The IP address of every visitor can be recorded in the server logs. They can also record the URL of the page that you were at before you arrived at their site.
If you access the site from a fixed IP address it may be possible to trace the owner. This is fairly easily done by a reverse DNS lookup if your company hosts web services such as email or a web site. They can't get your personal email address but they could get enough of the address of your website or email administrator to contact them.
Most (not all) domestic users have a dynamic IP address that changes each time they reconnect to the ISP. Unless the IP address has a DNS entry nobody would know who is there except your ISP.
However the server log can be matched with the ISP logs to trace phone line used to access a site. This is how police sometimes catch cyber criminals.
bubbles - when you click on a website there is no way for the website to immediately know who you are or to know your email address unless you explicitly give it that information.
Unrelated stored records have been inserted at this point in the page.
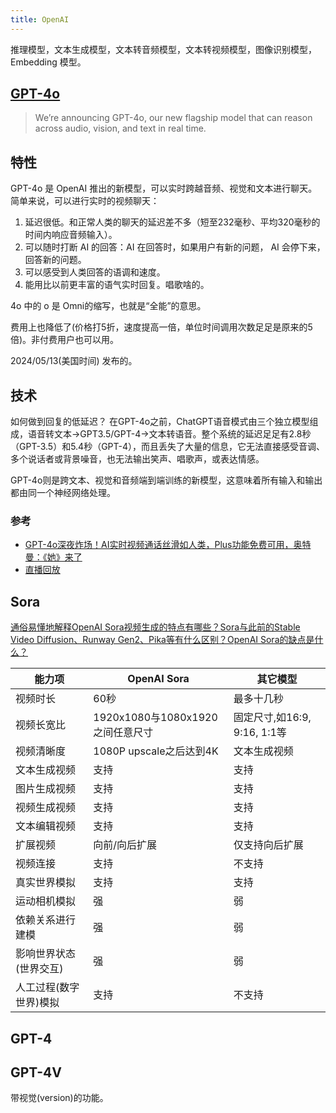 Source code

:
 ```yaml
---
title: OpenAI
---
```


推理模型，文本生成模型，文本转音频模型，文本转视频模型，图像识别模型，Embedding 模型。

## [GPT-4o](https://openai.com/index/hello-gpt-4o/)
> We’re announcing GPT-4o, our new flagship model that can reason across audio, vision, and text in real time.

## 特性
GPT-4o 是 OpenAI 推出的新模型，可以实时跨越音频、视觉和文本进行聊天。简单来说，可以进行实时的视频聊天：
1. 延迟很低。和正常人类的聊天的延迟差不多（短至232毫秒、平均320毫秒的时间内响应音频输入）。
2. 可以随时打断 AI 的回答：AI 在回答时，如果用户有新的问题， AI 会停下来，回答新的问题。
3. 可以感受到人类回答的语调和速度。
4. 能用比以前更丰富的语气实时回复。唱歌啥的。

4o 中的 o 是 Omni的缩写，也就是“全能”的意思。

费用上也降低了(价格打5折，速度提高一倍，单位时间调用次数足足是原来的5倍)。非付费用户也可以用。

2024/05/13(美国时间) 发布的。

## 技术
如何做到回复的低延迟？
在GPT-4o之前，ChatGPT语音模式由三个独立模型组成，语音转文本→GPT3.5/GPT-4→文本转语音。整个系统的延迟足足有2.8秒（GPT-3.5）和5.4秒（GPT-4），而且丢失了大量的信息，它无法直接感受音调、多个说话者或背景噪音，也无法输出笑声、唱歌声，或表达情感。

GPT-4o则是跨文本、视觉和音频端到端训练的新模型，这意味着所有输入和输出都由同一个神经网络处理。

### 参考
* [GPT-4o深夜炸场！AI实时视频通话丝滑如人类，Plus功能免费可用，奥特曼：《她》来了](https://mp.weixin.qq.com/s/cAeLgg46Wq81rhgsJp0l4Q)
* [直播回放](https://www.youtube.com/watch?v=DQacCB9tDaw)

## Sora
[通俗易懂地解释OpenAI Sora视频生成的特点有哪些？Sora与此前的Stable Video Diffusion、Runway Gen2、Pika等有什么区别？OpenAI Sora的缺点是什么？](https://www.datalearner.com/blog/1051708185278059)


| 能力项 | OpenAI Sora | 其它模型 |
| ------------- | ------------- | ------------- |
| 视频时长      | 60秒 | 最多十几秒 |
| 视频长宽比 | 1920x1080与1080x1920之间任意尺寸| 固定尺寸,如16:9, 9:16, 1:1等 |
| 视频清晰度 | 1080P upscale之后达到4K | 文本生成视频|
| 文本生成视频 | 支持| 支持 |
| 图片生成视频 | 支持 | 支持 |  
| 视频生成视频 | 支持 | 支持 |
| 文本编辑视频 | 支持 | 支持 |
| 扩展视频 | 向前/向后扩展 | 仅支持向后扩展 |
| 视频连接 | 支持 | 不支持 |
| 真实世界模拟 | 支持 | 支持 |
| 运动相机模拟 | 强 | 弱 |
| 依赖关系进行建模 | 强 | 弱 |  
| 影响世界状态(世界交互) | 强 | 弱 |
| 人工过程(数字世界)模拟 | 支持 | 不支持 |

## GPT-4

## GPT-4V
带视觉(version)的功能。

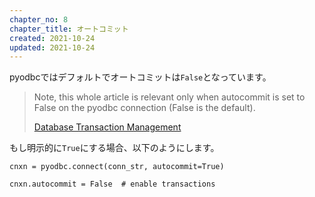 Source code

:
 ```yaml
---
chapter_no: 8
chapter_title: オートコミット
created: 2021-10-24
updated: 2021-10-24
---
```

pyodbcではデフォルトでオートコミットは`False`となっています。  
> Note, this whole article is relevant only when autocommit is set to False on the pyodbc connection (False is the default).
> 
> [Database Transaction Management](https://github.com/mkleehammer/pyodbc/wiki/Database-Transaction-Management)

もし明示的に`True`にする場合、以下のようにします。
```:取得時にTrueにする
cnxn = pyodbc.connect(conn_str, autocommit=True)
```
```:取得後にTrueにする
cnxn.autocommit = False  # enable transactions
```
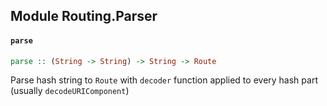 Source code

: ## Module Routing.Parser

#### `parse`

``` purescript
parse :: (String -> String) -> String -> Route
```

Parse hash string to `Route` with `decoder` function
applied to every hash part (usually `decodeURIComponent`)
The best the website can do is to know roughly where you are, possibly to the nearest big city, but it can get that very wrong. There are ways to try to trace you, but that requires the cooperation of various organisations and even then there are no guarantees they will be able to find you.
we have a second home in the usa. to cut a long story short an ex from way back who used to knock me around has tried to contact me under another name and using a mobile number. i traced his number to a business carpentry website and i wondered if he could see that i had been on there looking. i do not want him to know where i am as you can imagine!